A Glossary of Mortgage Terms Every Canadian Should Know

Stepping into the world of mortgages can feel like learning a new language. You're immediately hit with a flood of acronyms and confusing jargon—LTV, GDS, TDS, amortization, term, collateral charge. It can make anyone's head spin and leave you feeling overwhelmed and uncertain.

This confusing language can make homeowners feel powerless. It can stop you from asking the right questions and prevent you from fully understanding the single biggest financial commitment of your life. But it doesn't have to be this way.

This guide will serve as your simple, plain-English dictionary for the most common mortgage terms used in Canada. We will translate the industry jargon into clear definitions and relatable examples, empowering you to navigate your next mortgage conversation with confidence and control.

The Core Concepts: Term vs. Amortization

These are the two most fundamental and most commonly confused terms in the mortgage world.
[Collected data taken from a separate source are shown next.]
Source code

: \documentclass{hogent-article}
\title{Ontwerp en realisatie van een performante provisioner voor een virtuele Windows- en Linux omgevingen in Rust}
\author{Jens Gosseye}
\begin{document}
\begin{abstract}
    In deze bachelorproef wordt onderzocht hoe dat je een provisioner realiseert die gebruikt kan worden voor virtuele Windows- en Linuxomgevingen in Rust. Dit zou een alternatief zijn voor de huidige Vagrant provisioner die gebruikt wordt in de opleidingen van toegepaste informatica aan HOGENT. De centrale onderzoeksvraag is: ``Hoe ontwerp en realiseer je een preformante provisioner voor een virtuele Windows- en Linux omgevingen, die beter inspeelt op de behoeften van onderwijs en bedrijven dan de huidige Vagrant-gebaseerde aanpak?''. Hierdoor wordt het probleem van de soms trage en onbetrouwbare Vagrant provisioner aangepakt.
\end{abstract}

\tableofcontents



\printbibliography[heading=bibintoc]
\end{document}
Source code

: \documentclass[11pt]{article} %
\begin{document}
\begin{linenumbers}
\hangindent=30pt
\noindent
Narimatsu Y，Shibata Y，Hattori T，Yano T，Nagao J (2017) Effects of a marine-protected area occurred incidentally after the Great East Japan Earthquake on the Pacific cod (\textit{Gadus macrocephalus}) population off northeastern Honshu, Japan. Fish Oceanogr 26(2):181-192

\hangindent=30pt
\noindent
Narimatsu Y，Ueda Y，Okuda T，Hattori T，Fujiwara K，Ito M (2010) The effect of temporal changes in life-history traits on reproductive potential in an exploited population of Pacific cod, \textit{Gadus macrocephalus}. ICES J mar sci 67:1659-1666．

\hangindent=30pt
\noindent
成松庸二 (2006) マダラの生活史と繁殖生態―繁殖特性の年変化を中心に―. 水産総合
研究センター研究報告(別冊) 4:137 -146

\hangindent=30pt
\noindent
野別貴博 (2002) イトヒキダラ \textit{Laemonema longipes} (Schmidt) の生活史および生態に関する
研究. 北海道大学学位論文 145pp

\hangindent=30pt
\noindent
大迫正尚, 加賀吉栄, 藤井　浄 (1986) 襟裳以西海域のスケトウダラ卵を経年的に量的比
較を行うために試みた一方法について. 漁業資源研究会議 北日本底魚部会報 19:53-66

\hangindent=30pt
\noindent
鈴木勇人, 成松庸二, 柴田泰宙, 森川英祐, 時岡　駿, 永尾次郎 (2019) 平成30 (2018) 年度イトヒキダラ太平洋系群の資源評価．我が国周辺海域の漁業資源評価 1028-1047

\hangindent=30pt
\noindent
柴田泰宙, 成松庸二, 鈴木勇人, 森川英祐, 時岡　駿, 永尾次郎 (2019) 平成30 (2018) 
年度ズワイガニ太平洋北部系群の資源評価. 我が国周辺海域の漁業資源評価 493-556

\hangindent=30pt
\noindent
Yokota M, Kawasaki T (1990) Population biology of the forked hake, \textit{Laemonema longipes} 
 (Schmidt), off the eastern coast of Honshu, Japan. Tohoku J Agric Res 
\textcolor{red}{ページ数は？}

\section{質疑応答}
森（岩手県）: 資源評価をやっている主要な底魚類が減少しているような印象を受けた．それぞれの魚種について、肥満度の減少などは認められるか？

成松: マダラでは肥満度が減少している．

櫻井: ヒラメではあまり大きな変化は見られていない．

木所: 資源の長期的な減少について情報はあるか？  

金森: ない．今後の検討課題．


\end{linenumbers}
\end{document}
Understanding their difference is the key to understanding your entire loan structure.

Amortization Period

Definition: The amortization period is the total length of time it will take to pay off your entire mortgage loan to a balance of zero.

The Analogy: Think of your mortgage as a marathon. The amortization is the full 25-year length of that marathon. Every single payment you make is a step towards that finish line, 25 years in the future. While some lenders may offer 30-year amortizations, 25 years is the standard for most new mortgages in Canada. A longer amortization results in lower monthly payments, but you will pay significantly more in interest over the life of the loan.

Mortgage Term

Definition: The mortgage term is the length of time that your current mortgage contract—including your interest rate, lender, and all associated conditions—is in effect.
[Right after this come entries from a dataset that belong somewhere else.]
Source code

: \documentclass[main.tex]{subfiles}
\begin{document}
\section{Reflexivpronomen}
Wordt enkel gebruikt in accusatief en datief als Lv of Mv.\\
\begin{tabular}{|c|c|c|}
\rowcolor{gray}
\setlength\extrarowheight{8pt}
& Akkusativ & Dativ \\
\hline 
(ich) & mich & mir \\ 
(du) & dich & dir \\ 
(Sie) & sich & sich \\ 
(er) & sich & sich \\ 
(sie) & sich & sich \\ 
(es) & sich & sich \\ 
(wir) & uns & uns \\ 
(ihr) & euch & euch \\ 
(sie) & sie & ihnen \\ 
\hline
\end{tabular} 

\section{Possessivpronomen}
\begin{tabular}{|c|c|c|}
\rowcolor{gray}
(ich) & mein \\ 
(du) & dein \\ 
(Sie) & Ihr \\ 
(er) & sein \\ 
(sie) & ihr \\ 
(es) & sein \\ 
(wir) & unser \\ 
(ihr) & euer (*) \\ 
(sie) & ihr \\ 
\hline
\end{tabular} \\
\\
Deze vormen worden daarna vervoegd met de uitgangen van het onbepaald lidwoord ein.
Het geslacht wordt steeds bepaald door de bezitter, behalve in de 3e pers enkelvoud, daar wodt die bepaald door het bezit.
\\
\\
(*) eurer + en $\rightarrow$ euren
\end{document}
The Analogy: If the amortization is the full 25-year marathon, your mortgage term is a single 5-year lap within that race. You commit to a specific lender and rate for that 5-year period. At the end of the term, your mortgage "matures," and you must renew your contract for another term. You will repeat this process, signing up for new terms, until you have completed the full 25-year amortization marathon.

Why the Difference Matters

It’s crucial to know the difference. Your amortization sets the overall lifespan of your debt, while your term is your short-term commitment to a specific lender and interest rate.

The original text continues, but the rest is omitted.